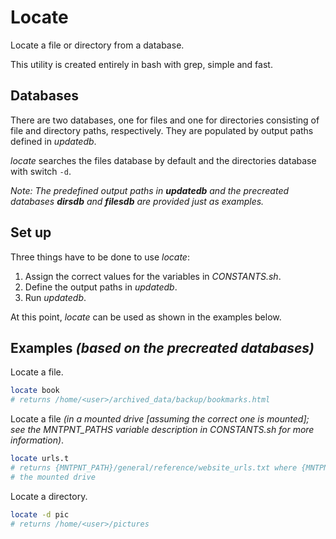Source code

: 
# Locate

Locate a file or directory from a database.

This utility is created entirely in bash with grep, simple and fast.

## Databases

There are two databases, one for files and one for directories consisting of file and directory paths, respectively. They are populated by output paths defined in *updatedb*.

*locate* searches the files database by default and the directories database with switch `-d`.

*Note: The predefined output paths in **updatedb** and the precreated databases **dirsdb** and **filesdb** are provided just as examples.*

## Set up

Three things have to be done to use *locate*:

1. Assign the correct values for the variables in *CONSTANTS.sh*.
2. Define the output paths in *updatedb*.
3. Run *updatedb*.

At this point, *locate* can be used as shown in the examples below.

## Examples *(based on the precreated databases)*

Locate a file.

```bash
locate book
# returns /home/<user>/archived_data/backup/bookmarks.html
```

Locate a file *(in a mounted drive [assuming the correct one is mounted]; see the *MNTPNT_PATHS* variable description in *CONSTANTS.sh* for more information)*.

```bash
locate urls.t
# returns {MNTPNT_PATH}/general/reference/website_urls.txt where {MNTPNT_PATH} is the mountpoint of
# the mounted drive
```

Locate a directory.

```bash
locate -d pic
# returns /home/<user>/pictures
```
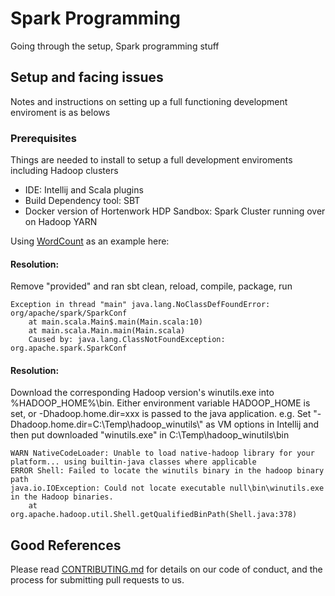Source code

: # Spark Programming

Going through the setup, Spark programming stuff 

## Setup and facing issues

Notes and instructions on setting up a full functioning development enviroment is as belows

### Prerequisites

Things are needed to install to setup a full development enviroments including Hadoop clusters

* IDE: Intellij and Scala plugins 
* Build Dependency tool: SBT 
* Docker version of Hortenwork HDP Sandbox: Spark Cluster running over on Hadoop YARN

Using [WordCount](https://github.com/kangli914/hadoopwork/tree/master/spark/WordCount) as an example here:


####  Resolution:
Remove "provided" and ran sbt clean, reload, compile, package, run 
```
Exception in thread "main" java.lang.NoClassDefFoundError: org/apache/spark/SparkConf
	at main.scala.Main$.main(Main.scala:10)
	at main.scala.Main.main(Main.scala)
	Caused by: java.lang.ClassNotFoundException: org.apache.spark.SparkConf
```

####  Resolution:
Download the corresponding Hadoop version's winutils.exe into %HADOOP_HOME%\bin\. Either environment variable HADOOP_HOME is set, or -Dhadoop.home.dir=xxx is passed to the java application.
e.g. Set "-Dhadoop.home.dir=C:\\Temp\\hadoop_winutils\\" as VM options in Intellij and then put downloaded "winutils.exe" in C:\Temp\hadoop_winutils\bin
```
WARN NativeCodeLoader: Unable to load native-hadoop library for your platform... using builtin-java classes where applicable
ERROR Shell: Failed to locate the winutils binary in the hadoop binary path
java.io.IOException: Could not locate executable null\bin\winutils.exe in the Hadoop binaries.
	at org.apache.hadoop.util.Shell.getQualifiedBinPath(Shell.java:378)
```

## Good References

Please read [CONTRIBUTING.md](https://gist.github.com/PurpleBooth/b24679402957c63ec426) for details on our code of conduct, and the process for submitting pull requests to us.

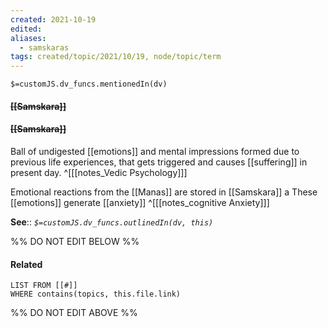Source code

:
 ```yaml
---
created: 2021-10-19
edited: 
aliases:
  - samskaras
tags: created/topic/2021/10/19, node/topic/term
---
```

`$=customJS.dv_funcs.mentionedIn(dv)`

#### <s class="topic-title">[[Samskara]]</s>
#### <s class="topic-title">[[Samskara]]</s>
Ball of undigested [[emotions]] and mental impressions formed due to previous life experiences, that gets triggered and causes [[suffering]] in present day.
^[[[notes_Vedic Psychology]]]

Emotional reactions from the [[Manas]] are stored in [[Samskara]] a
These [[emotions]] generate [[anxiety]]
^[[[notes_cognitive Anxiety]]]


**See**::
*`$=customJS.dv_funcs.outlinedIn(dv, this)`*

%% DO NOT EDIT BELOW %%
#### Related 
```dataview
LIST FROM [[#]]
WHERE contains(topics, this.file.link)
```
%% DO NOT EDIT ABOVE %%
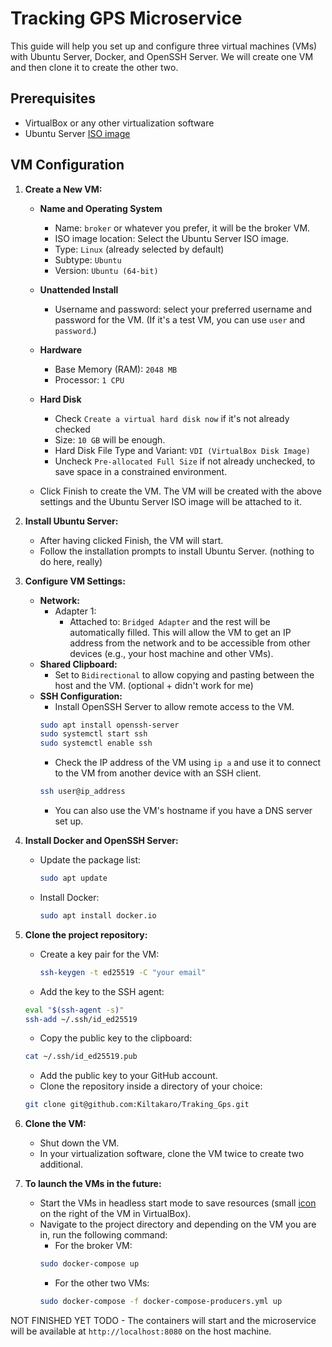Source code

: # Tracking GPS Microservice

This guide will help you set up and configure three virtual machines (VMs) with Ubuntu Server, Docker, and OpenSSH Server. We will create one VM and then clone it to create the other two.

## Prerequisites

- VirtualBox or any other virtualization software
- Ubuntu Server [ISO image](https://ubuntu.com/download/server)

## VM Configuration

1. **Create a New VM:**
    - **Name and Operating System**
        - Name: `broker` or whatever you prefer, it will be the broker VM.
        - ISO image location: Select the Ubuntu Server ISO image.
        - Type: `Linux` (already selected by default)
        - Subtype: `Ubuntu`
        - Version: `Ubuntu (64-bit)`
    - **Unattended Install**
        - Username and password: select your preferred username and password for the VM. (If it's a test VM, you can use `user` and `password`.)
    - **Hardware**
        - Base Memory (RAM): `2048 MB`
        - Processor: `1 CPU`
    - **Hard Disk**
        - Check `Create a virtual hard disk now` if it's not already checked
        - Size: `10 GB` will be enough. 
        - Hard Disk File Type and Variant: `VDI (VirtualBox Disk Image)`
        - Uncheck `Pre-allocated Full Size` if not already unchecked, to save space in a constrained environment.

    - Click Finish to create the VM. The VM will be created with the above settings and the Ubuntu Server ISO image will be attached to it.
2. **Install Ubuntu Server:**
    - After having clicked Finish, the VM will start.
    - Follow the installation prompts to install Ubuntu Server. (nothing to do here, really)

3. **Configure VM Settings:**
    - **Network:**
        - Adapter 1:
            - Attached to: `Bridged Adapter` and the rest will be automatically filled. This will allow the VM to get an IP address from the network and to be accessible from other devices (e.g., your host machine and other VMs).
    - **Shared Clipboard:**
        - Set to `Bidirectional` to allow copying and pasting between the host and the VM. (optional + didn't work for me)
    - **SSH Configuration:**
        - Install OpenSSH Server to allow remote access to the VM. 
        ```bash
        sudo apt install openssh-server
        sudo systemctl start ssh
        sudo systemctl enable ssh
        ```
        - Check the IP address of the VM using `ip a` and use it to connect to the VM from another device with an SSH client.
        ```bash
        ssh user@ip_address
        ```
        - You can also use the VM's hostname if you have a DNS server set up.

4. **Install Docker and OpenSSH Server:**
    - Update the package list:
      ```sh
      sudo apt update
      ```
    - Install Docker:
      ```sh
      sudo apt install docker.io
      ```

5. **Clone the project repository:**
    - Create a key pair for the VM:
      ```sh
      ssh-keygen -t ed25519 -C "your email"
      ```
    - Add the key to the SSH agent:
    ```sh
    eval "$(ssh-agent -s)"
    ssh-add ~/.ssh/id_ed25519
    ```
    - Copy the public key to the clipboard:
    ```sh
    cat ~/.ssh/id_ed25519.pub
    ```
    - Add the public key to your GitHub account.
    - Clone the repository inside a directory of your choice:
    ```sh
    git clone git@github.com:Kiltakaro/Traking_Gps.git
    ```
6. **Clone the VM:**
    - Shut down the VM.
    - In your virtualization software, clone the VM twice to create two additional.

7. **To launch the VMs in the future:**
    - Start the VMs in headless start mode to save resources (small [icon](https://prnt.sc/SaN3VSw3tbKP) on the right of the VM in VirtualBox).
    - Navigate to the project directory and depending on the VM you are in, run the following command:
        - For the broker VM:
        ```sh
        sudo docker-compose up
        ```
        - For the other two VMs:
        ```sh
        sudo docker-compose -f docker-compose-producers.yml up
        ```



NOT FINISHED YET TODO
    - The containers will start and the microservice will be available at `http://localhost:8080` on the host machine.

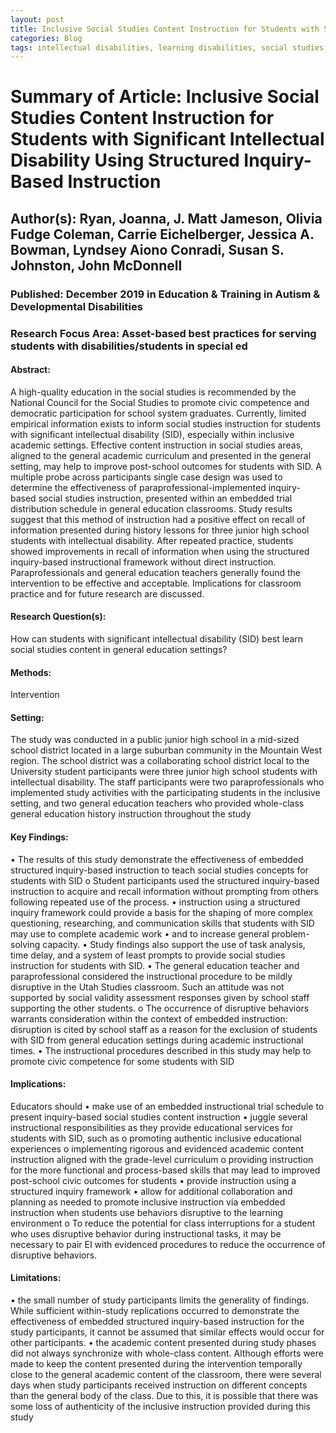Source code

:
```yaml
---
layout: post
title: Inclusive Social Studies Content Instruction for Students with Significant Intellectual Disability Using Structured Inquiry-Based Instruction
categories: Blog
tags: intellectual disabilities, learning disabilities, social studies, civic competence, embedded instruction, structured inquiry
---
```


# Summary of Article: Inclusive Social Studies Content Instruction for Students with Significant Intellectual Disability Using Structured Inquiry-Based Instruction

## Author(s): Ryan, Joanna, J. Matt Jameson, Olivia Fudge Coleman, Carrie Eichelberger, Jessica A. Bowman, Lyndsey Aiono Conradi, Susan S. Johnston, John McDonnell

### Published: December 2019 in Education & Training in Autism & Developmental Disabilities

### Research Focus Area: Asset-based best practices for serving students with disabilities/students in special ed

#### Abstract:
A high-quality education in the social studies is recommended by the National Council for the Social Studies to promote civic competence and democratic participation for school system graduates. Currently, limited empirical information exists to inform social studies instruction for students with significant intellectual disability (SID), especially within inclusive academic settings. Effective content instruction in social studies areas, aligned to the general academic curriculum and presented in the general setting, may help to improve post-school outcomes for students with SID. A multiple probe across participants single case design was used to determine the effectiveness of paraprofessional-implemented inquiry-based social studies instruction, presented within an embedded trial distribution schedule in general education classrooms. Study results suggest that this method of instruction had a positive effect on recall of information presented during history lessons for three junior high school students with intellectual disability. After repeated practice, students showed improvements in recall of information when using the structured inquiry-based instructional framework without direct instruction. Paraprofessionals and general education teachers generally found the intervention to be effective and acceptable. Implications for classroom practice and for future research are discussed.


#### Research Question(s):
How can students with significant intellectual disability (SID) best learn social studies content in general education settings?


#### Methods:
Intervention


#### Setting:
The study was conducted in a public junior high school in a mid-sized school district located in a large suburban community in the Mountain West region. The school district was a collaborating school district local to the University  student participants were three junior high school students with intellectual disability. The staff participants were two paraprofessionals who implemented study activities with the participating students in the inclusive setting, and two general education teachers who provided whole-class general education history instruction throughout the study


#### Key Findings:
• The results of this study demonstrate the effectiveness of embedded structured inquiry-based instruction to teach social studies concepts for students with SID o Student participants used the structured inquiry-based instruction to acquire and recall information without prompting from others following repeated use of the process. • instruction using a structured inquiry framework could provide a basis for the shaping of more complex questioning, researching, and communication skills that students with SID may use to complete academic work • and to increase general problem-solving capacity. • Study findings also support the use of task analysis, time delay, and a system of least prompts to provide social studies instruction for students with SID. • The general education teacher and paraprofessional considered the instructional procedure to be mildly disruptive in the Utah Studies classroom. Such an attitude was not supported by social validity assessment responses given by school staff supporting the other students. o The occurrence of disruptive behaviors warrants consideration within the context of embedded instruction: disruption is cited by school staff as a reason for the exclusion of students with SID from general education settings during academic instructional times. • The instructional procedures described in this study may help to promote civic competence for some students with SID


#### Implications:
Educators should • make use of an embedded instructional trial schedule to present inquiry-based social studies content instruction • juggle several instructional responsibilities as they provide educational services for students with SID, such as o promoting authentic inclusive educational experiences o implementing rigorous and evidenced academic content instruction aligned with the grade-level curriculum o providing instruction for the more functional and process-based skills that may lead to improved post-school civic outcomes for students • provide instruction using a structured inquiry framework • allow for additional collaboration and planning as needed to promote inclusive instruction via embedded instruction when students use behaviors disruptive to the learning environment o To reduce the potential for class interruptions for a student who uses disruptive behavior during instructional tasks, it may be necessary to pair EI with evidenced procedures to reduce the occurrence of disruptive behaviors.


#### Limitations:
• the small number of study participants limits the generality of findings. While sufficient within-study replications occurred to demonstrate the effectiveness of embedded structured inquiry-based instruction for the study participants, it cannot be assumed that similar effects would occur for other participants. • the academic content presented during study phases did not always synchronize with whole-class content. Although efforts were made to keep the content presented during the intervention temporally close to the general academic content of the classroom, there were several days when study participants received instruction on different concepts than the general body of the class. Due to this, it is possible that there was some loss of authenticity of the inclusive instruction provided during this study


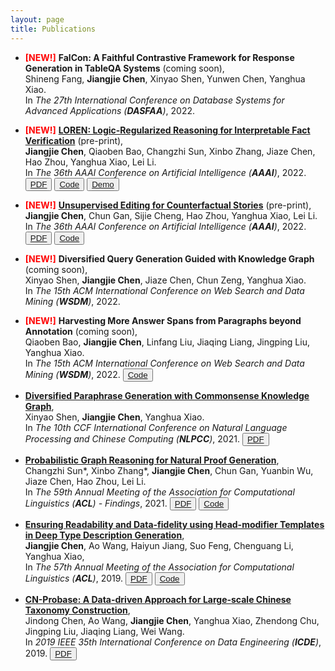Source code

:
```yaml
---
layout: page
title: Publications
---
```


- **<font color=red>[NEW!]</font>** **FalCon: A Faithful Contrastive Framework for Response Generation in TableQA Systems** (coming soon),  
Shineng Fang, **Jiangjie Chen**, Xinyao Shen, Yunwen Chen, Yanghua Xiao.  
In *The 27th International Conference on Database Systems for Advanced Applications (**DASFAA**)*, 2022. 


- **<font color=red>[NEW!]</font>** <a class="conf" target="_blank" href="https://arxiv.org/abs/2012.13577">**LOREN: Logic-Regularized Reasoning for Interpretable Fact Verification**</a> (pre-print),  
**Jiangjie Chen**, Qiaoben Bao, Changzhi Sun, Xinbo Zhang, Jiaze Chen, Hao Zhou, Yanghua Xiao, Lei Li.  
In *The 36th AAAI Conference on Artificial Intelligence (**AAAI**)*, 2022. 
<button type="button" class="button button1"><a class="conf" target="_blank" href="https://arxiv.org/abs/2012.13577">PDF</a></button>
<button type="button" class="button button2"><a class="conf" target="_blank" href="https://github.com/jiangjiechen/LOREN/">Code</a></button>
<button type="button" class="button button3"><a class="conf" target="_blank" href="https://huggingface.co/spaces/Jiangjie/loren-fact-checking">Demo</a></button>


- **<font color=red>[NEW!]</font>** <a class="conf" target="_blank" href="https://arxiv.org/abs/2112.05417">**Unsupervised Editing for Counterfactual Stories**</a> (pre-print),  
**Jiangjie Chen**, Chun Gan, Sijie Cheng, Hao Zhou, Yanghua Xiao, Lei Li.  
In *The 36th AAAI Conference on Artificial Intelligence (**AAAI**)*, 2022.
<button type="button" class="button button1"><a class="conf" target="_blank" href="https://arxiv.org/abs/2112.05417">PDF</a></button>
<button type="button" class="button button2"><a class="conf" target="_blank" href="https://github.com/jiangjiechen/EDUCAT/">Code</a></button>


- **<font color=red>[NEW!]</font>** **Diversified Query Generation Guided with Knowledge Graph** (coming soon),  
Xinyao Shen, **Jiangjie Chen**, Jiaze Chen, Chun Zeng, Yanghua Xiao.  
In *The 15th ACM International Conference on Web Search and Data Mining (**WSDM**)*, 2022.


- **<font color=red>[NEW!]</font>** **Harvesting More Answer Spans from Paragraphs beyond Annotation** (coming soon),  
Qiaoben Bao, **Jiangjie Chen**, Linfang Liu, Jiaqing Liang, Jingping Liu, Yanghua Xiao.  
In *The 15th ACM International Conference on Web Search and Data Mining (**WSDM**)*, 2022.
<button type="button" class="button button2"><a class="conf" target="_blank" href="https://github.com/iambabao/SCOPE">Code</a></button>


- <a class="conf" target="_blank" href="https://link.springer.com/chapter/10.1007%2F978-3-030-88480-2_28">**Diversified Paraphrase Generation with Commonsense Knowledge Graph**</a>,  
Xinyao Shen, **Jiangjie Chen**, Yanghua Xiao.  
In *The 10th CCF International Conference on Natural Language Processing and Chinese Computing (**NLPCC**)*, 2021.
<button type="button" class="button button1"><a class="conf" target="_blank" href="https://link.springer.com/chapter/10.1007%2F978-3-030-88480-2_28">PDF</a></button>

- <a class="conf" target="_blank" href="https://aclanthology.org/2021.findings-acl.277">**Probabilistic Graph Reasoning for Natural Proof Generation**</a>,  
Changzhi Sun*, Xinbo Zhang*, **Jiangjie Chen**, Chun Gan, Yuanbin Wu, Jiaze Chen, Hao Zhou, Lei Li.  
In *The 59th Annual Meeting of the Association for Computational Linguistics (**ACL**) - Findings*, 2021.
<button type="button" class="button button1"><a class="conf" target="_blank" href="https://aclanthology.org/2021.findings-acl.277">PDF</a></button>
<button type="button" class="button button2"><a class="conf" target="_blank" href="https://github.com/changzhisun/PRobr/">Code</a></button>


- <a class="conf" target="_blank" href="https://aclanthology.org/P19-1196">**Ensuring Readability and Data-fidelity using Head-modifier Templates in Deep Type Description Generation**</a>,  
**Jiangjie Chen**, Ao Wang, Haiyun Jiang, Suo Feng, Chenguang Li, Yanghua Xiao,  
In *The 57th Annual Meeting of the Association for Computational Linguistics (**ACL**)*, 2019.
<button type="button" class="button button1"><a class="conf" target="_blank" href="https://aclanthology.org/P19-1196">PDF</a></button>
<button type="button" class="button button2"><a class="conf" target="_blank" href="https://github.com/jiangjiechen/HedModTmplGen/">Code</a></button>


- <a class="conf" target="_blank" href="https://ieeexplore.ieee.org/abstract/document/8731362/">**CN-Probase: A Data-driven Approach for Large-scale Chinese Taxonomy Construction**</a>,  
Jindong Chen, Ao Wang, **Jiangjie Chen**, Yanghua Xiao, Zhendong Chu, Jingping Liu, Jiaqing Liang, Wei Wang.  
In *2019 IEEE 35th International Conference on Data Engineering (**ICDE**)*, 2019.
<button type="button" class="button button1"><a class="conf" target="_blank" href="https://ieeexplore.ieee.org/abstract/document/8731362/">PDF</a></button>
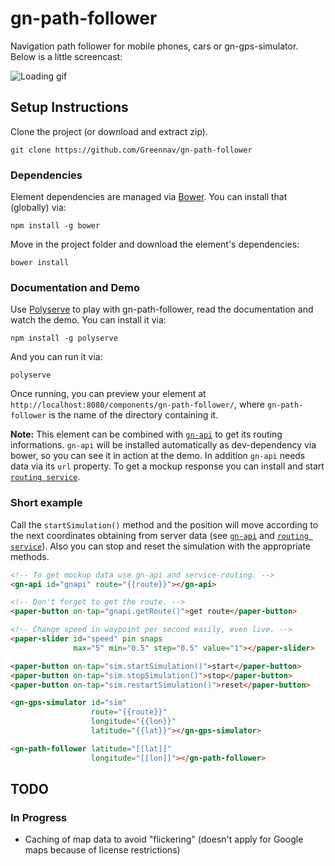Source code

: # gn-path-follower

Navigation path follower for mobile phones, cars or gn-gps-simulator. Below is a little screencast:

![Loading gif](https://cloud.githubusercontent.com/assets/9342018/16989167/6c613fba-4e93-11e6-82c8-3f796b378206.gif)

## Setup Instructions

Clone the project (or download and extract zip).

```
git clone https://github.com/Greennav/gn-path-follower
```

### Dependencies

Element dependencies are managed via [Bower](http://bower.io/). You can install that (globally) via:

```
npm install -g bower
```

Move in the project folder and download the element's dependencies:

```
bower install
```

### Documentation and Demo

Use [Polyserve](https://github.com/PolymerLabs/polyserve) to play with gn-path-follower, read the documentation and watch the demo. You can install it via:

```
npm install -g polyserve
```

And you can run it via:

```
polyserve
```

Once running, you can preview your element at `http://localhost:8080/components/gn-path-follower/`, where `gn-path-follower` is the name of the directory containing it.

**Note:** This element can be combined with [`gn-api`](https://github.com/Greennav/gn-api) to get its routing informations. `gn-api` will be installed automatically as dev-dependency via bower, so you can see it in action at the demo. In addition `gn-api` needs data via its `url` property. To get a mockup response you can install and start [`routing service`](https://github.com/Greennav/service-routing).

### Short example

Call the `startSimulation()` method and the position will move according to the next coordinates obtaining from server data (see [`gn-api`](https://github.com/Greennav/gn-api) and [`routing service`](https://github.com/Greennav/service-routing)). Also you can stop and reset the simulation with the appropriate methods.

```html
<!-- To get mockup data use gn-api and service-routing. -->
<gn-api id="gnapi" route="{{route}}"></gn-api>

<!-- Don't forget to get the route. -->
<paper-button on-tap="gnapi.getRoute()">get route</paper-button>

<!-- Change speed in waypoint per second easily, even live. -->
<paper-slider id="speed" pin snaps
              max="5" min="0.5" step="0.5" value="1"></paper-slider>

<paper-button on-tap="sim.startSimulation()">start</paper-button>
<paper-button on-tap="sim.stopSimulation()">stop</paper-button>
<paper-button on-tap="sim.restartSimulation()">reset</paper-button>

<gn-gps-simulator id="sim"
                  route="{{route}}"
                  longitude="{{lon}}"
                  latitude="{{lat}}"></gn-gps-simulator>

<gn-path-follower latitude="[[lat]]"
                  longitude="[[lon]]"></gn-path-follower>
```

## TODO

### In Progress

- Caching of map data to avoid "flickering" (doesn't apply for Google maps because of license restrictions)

=-=-=-=-=

Task statement: Show all lines from the entries that hold "gnapi".

The answer:
<gn-api id="gnapi" route="{{route}}"></gn-api>
<paper-button on-tap="gnapi.getRoute()">get route</paper-button>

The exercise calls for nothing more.